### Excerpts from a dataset
=== Begin Enclosure ===

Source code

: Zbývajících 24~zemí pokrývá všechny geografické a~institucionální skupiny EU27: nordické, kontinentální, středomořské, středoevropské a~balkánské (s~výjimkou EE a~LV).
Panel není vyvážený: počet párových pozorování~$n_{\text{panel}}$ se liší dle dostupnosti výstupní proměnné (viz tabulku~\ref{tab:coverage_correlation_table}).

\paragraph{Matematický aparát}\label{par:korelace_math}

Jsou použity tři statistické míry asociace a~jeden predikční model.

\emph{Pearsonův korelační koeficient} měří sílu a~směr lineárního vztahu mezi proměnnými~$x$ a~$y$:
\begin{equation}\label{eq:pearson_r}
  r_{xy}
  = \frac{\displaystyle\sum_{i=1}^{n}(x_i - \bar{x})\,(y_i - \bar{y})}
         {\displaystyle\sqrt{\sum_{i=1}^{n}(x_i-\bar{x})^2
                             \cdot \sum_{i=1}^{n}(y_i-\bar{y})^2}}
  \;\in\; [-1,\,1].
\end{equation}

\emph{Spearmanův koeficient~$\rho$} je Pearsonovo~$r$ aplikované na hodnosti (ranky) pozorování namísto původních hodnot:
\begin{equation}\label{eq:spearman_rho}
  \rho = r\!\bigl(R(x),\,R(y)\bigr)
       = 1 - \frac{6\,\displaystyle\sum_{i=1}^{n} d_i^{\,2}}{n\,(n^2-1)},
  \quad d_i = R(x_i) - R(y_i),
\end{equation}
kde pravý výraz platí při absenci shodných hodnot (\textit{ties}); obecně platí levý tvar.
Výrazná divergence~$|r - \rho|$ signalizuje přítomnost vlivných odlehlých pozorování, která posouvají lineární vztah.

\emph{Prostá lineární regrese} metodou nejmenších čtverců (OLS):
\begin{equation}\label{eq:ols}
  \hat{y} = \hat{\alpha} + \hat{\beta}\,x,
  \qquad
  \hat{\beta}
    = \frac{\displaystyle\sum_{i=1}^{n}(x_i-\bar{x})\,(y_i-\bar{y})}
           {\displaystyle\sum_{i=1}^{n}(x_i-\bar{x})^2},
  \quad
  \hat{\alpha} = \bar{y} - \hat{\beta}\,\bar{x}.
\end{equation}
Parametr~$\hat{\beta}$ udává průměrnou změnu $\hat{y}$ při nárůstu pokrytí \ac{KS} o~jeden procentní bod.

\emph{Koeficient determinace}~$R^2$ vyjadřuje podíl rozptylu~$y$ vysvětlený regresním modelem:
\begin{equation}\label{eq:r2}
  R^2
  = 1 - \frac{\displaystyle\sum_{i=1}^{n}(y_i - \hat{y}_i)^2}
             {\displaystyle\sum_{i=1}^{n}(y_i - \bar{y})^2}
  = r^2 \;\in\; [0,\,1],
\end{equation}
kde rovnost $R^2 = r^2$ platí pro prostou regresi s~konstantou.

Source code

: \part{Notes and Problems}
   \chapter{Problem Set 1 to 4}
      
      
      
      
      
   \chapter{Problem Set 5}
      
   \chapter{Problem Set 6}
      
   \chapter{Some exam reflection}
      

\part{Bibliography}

=== End Enclosure ===

### Exercise details
An exact transcription of the entries is needed, complete to the final line.

### Solved problem
Source code

: Zbývajících 24~zemí pokrývá všechny geografické a~institucionální skupiny EU27: nordické, kontinentální, středomořské, středoevropské a~balkánské (s~výjimkou EE a~LV).
Panel není vyvážený: počet párových pozorování~$n_{\text{panel}}$ se liší dle dostupnosti výstupní proměnné (viz tabulku~\ref{tab:coverage_correlation_table}).

\paragraph{Matematický aparát}\label{par:korelace_math}

Jsou použity tři statistické míry asociace a~jeden predikční model.

\emph{Pearsonův korelační koeficient} měří sílu a~směr lineárního vztahu mezi proměnnými~$x$ a~$y$:
\begin{equation}\label{eq:pearson_r}
  r_{xy}
  = \frac{\displaystyle\sum_{i=1}^{n}(x_i - \bar{x})\,(y_i - \bar{y})}
         {\displaystyle\sqrt{\sum_{i=1}^{n}(x_i-\bar{x})^2
                             \cdot \sum_{i=1}^{n}(y_i-\bar{y})^2}}
  \;\in\; [-1,\,1].
\end{equation}

\emph{Spearmanův koeficient~$\rho$} je Pearsonovo~$r$ aplikované na hodnosti (ranky) pozorování namísto původních hodnot:
\begin{equation}\label{eq:spearman_rho}
  \rho = r\!\bigl(R(x),\,R(y)\bigr)
       = 1 - \frac{6\,\displaystyle\sum_{i=1}^{n} d_i^{\,2}}{n\,(n^2-1)},
  \quad d_i = R(x_i) - R(y_i),
\end{equation}
kde pravý výraz platí při absenci shodných hodnot (\textit{ties}); obecně platí levý tvar.
Výrazná divergence~$|r - \rho|$ signalizuje přítomnost vlivných odlehlých pozorování, která posouvají lineární vztah.

\emph{Prostá lineární regrese} metodou nejmenších čtverců (OLS):
\begin{equation}\label{eq:ols}
  \hat{y} = \hat{\alpha} + \hat{\beta}\,x,
  \qquad
  \hat{\beta}
    = \frac{\displaystyle\sum_{i=1}^{n}(x_i-\bar{x})\,(y_i-\bar{y})}
           {\displaystyle\sum_{i=1}^{n}(x_i-\bar{x})^2},
  \quad
  \hat{\alpha} = \bar{y} - \hat{\beta}\,\bar{x}.
\end{equation}
Parametr~$\hat{\beta}$ udává průměrnou změnu $\hat{y}$ při nárůstu pokrytí \ac{KS} o~jeden procentní bod.

\emph{Koeficient determinace}~$R^2$ vyjadřuje podíl rozptylu~$y$ vysvětlený regresním modelem:
\begin{equation}\label{eq:r2}
  R^2
  = 1 - \frac{\displaystyle\sum_{i=1}^{n}(y_i - \hat{y}_i)^2}
             {\displaystyle\sum_{i=1}^{n}(y_i - \bar{y})^2}
  = r^2 \;\in\; [0,\,1],
\end{equation}
kde rovnost $R^2 = r^2$ platí pro prostou regresi s~konstantou.

Source code

: \part{Notes and Problems}
   \chapter{Problem Set 1 to 4}
      
      
      
      
      
   \chapter{Problem Set 5}
      
   \chapter{Problem Set 6}
      
   \chapter{Some exam reflection}
      

\part{Bibliography}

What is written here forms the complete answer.